Jeudi 8 juin 2023 Sa toute première programmation en tant que directeur de l’Hexagone, l’année dernière, aurait pu dérouter le public. Il n’en est rien, Jérôme Villeneuve annonce (...)
Jérôme Villeneuve : « L'art permet vraiment de questionner la science »
Par Hugo Verit
Publié Lundi 29 novembre 2021
Photo : (c) Pierre Jayet
Le trentenaire a pris la tête de l’Hexagone le 15 novembre dernier, succédant à Antoine Conjard. De formation scientifique, Jérôme Villeneuve a su également concilier sa passion pour les arts dans un parcours atypique mêlant les deux disciplines. Un profil idéal pour le théâtre meylanais qui a fait des rapprochements entre l’art et la science sa marque de fabrique.
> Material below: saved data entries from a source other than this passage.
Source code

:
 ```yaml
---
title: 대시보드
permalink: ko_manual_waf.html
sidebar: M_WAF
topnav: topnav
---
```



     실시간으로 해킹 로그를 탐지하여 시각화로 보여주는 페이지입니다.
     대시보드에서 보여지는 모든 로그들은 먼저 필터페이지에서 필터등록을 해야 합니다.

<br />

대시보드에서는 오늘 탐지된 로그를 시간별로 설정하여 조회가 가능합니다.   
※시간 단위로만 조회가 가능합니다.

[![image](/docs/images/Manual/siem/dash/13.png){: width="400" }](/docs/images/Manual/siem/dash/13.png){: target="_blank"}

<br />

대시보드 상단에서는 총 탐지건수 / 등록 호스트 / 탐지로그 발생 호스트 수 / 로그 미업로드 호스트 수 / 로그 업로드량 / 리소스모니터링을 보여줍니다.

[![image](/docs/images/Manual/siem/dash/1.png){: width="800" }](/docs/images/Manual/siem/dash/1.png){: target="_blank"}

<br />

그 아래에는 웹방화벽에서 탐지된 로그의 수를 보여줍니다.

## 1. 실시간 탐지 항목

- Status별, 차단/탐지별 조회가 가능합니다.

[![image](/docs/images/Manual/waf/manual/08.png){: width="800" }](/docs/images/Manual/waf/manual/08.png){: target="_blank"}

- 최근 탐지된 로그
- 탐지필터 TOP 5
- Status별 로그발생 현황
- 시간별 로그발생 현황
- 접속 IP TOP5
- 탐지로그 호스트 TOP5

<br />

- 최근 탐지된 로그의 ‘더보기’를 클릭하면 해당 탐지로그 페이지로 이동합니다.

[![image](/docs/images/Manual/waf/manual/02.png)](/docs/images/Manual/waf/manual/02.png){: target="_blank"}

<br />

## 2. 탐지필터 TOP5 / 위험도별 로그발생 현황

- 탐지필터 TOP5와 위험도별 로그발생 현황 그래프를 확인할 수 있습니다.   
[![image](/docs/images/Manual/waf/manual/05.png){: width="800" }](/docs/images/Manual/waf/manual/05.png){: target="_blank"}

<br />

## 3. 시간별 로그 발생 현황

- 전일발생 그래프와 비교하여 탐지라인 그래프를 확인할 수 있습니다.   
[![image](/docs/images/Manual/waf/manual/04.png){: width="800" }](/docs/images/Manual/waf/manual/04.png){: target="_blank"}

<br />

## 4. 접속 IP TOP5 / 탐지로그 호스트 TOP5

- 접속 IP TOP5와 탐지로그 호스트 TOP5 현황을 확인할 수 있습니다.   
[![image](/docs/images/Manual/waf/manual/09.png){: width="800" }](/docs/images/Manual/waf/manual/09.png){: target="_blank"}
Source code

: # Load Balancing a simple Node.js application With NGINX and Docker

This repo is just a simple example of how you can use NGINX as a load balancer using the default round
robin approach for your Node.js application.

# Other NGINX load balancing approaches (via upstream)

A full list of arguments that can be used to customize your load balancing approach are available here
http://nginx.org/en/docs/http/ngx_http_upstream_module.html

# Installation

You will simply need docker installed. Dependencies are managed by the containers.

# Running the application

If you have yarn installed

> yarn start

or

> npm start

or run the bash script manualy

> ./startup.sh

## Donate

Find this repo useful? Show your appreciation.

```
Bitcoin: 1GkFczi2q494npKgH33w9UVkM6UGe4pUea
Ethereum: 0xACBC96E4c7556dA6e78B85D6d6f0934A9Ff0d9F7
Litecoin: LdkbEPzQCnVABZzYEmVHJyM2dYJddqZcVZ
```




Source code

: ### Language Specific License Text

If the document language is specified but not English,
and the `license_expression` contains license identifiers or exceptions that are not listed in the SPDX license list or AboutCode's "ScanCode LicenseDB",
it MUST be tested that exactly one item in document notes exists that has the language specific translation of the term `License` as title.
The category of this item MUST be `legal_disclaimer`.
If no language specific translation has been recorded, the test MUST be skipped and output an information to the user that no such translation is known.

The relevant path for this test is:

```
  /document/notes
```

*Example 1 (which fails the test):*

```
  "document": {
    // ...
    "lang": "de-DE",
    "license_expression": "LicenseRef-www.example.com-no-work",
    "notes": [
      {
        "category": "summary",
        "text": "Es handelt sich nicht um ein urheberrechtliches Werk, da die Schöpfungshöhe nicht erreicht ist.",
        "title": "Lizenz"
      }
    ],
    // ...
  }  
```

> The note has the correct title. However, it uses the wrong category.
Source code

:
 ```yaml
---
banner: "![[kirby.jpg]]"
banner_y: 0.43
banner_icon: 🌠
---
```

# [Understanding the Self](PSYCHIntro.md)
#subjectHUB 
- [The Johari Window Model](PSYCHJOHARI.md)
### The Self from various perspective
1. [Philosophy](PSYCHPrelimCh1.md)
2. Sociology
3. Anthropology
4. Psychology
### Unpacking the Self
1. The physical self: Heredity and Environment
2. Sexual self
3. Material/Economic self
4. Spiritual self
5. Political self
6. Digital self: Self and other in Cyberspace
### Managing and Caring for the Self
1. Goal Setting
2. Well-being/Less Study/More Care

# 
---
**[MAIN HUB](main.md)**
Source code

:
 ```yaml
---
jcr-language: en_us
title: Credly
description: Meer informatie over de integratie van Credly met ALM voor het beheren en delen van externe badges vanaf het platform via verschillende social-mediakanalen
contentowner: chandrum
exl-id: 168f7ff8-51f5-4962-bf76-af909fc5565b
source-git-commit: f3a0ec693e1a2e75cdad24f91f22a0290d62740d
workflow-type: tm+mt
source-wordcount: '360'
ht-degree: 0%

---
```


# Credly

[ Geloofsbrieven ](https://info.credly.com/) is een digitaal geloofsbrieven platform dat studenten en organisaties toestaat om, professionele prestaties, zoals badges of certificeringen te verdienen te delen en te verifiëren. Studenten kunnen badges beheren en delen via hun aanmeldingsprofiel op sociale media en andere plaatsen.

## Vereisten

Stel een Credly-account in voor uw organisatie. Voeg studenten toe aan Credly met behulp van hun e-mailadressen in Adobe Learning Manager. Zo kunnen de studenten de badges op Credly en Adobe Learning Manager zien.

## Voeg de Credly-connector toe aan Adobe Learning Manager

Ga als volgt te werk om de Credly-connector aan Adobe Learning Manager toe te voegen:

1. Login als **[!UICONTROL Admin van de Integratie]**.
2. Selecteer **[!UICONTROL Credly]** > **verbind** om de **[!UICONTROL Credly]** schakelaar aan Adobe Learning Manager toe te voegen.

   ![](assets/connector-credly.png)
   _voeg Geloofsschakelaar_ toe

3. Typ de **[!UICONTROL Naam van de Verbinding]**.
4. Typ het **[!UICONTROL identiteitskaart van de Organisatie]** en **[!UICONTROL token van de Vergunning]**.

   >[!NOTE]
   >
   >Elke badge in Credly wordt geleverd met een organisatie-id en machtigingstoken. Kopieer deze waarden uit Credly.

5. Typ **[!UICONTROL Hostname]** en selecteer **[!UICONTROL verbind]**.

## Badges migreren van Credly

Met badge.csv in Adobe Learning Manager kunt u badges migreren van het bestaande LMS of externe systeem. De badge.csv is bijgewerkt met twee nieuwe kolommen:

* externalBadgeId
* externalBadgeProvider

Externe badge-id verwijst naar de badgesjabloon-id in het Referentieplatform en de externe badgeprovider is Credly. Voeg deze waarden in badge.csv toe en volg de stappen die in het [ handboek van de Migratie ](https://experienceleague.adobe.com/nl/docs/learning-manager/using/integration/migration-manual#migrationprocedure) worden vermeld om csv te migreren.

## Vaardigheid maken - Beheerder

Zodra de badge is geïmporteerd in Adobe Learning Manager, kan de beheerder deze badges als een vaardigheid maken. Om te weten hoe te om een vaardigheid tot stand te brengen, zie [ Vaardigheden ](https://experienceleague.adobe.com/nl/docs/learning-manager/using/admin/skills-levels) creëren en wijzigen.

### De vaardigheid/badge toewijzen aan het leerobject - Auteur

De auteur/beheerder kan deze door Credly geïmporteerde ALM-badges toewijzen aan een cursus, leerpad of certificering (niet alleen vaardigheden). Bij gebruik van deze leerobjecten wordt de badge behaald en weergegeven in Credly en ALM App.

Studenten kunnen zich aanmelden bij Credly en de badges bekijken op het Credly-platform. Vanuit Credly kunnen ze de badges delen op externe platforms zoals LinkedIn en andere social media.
Pouvez-vous nous raconter votre parcours, pour le moins atypique, qui vous a conduit aujourd’hui à la tête d’une scène nationale arts sciences ?
Je fais partie de ceux qui ont eu la chance d’être très tôt plongés dans la musique et dans l’art en général, grâce à des parents qui m’ont gentiment inscrit au conservatoire (en batterie, puis piano et trompette) et qui m’amenaient souvent voir des spectacles. Mais, tout en gardant en tête cette passion, j’ai suivi un cursus scientifique car j’étais notamment très attiré par la recherche en cosmologie et en astrophysique.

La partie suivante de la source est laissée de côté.